A proposito
del disco Aux Trois Malletz (un classico dal vivo,
“colloquio jazz – blues tra Willie Dixon, e Memphis Slim”,
com’è stato definito), il critico Richie Unterbeger ne riconosceva
la particolarità più che altro per il fatto che “una volta
tanto Memphis Slim si presenta in compagnia”, dato che
all’epoca, 1963 e dintorni, il grande pianista produceva numerosi
lavori in solitudine; lo stesso Unterberger più tardi rimediava
affermando che l’album, insieme a Willie’s Blues del
1959, pure nato dalla collaborazione tra i due giganti (Slim
e Willie), rappresentava un tassello prezioso del cosiddetto
blues revival, pur non essendo inserito in alcun cartellone
ufficiale. Il grande Peter Chatman si sarebbe stabilito definitivamente
proprio a Parigi; segno del momento di crisi che il blues
stava attraversando nel suo paese. Dixon, casalingo, continuava
invece a fare il Willie Dixon, contrabbassista, autore, arrangiatore,
band leader e chissà cos’altro; ce lo raccontano le rock stars.

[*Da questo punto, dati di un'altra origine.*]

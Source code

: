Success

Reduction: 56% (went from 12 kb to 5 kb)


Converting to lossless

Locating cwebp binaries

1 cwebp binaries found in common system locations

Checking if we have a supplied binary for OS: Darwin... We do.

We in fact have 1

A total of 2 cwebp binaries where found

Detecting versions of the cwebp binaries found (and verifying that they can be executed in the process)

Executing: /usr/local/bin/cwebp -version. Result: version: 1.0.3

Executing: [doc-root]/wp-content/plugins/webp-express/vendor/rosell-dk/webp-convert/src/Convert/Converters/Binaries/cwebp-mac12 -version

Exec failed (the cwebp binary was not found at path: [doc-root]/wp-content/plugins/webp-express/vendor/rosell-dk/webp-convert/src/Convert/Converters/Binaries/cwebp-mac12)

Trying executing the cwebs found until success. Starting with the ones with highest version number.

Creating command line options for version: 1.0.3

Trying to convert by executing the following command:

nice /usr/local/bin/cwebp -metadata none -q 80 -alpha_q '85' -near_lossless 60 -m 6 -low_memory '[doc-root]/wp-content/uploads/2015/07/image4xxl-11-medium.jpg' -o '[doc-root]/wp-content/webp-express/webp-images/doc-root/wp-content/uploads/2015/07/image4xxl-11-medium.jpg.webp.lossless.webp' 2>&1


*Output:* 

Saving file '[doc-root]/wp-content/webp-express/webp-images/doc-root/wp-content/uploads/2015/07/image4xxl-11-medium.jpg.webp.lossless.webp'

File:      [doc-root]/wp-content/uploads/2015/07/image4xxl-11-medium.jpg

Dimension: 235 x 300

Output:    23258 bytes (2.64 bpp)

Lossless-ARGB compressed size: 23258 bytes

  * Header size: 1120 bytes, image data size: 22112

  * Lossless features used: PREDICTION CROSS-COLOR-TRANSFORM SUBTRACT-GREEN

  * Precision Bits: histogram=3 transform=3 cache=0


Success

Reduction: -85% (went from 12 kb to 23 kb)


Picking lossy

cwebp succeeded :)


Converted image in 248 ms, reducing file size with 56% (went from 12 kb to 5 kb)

Di tributi, soprattutto a Willie, ne circolano abbastanza,
diretti o indiretti; com’è come non è, i due, in coppia o
singolarmente, hanno prodotto alcune tra le pagine più significative
della storia del blues. Ma un “tribute” non si rifiuta mai,
soprattutto se credibile come quello fornito da Kenny Wayne,
“blues boss”, pianista di grande talento originario di Washington,
con la brillante idea di quest’omaggio congiunto, in realtà
particolare. Kenny (classe 1944) sta un paio di generazioni
più avanti rispetto a quella dei suoi antesignani, ma vanta
una lunga esperienza ed è attivo fin dai ’60; soprattutto
conosce tutti i trucchi del pianoforte, i ritmi, le sincopi,
il boogie e quegli intriganti patterns discendenti, cardine
del panismo di New Orleans, città dove si trasferisce in tenera
età (si stabilirà poi in Canada). Insomma, è uno in grado
di raccogliere con classe una sfida che in realtà è un po’
una gatta da pelare, che Slim è sempre Slim e a Kenny manca
un po’ il suo timbro pastoso; stesso dicasi per il bassista
Russel Jackson (Otis Clay, BB King), che come “Willie della
situazione” se la cava egregiamente.
Con il batterista canadese Joey Di Marco, i due propongono
versioni convincenti della trascinante Rock
And Rolling This House, di Pigalle In Love,
della pulsante The Way She Loves A Man e della soffusa
New Way To Love. C’è spazio per le classiche African
Hunch e Stewball, dalle venature gospel, per lo
splendido lento Messin ‘Round (With
The Blues) e per il
gioiellino meno conosciuto di I Got A Razor, dal citato
Willie’s Blues. Ma forse la parte migliore del disco,
vero tocco di classe, è quella che pesca nel repertorio del
glorioso Big Three Trio, nel quale militava Willie alla fine
dei ’40. Da qui la rilettura di brani come l’ironica Tell
That Woman, Don’t Let The Music Die, la travolgente
Ain’t Gonna Be Your Monkey Man Nomore
o la crepuscolare Got You On My Mind; un geniale mix
di blues, gospel, jazz e tradizione dei gruppi vocali prebellici.
Un sentito tributo a due grandi personaggi, oltre che un tassello
importante nella corposa discografia di Wayne: il blues boss.